## Exercise brief
Please transcribe the entries exactly and omit the images they contain.

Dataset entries
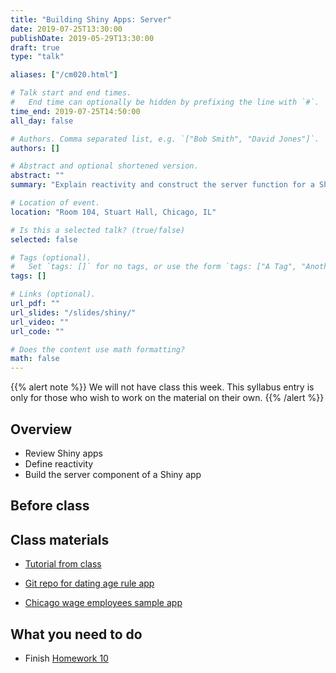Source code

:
 ```yaml
---
title: "Building Shiny Apps: Server"
date: 2019-07-25T13:30:00
publishDate: 2019-05-29T13:30:00
draft: true
type: "talk"

aliases: ["/cm020.html"]

# Talk start and end times.
#   End time can optionally be hidden by prefixing the line with `#`.
time_end: 2019-07-25T14:50:00
all_day: false

# Authors. Comma separated list, e.g. `["Bob Smith", "David Jones"]`.
authors: []

# Abstract and optional shortened version.
abstract: ""
summary: "Explain reactivity and construct the server function for a Shiny application."

# Location of event.
location: "Room 104, Stuart Hall, Chicago, IL"

# Is this a selected talk? (true/false)
selected: false

# Tags (optional).
#   Set `tags: []` for no tags, or use the form `tags: ["A Tag", "Another Tag"]` for one or more tags.
tags: []

# Links (optional).
url_pdf: ""
url_slides: "/slides/shiny/"
url_video: ""
url_code: ""

# Does the content use math formatting?
math: false
---
```




{{% alert note %}}
We will not have class this week. This syllabus entry is only for those who wish to work on the material on their own.
{{% /alert %}}

## Overview

* Review Shiny apps
* Define reactivity
* Build the server component of a Shiny app

## Before class

## Class materials

* [Tutorial from class](/notes/shiny/)

* [Git repo for dating age rule app](https://github.com/bensoltoff/age-rule)
* [Chicago wage employees sample app](https://bensoltoff.shinyapps.io/chicago-employees/)

## What you need to do

* Finish [Homework 10](/homework/shiny/)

## Solution for this task
Source code

:
 ```yaml
---
title: "Building Shiny Apps: Server"
date: 2019-07-25T13:30:00
publishDate: 2019-05-29T13:30:00
draft: true
type: "talk"

aliases: ["/cm020.html"]

# Talk start and end times.
#   End time can optionally be hidden by prefixing the line with `#`.
time_end: 2019-07-25T14:50:00
all_day: false

# Authors. Comma separated list, e.g. `["Bob Smith", "David Jones"]`.
authors: []

# Abstract and optional shortened version.
abstract: ""
summary: "Explain reactivity and construct the server function for a Shiny application."

# Location of event.
location: "Room 104, Stuart Hall, Chicago, IL"

# Is this a selected talk? (true/false)
selected: false

# Tags (optional).
#   Set `tags: []` for no tags, or use the form `tags: ["A Tag", "Another Tag"]` for one or more tags.
tags: []

# Links (optional).
url_pdf: ""
url_slides: "/slides/shiny/"
url_video: ""
url_code: ""

# Does the content use math formatting?
math: false
---
```




{{% alert note %}}
We will not have class this week. This syllabus entry is only for those who wish to work on the material on their own.
{{% /alert %}}

## Overview

* Review Shiny apps
* Define reactivity
* Build the server component of a Shiny app

## Before class

## Class materials

* [Tutorial from class](/notes/shiny/)

* [Git repo for dating age rule app](https://github.com/bensoltoff/age-rule)
* [Chicago wage employees sample app](https://bensoltoff.shinyapps.io/chicago-employees/)

## What you need to do

* Finish [Homework 10](/homework/shiny/)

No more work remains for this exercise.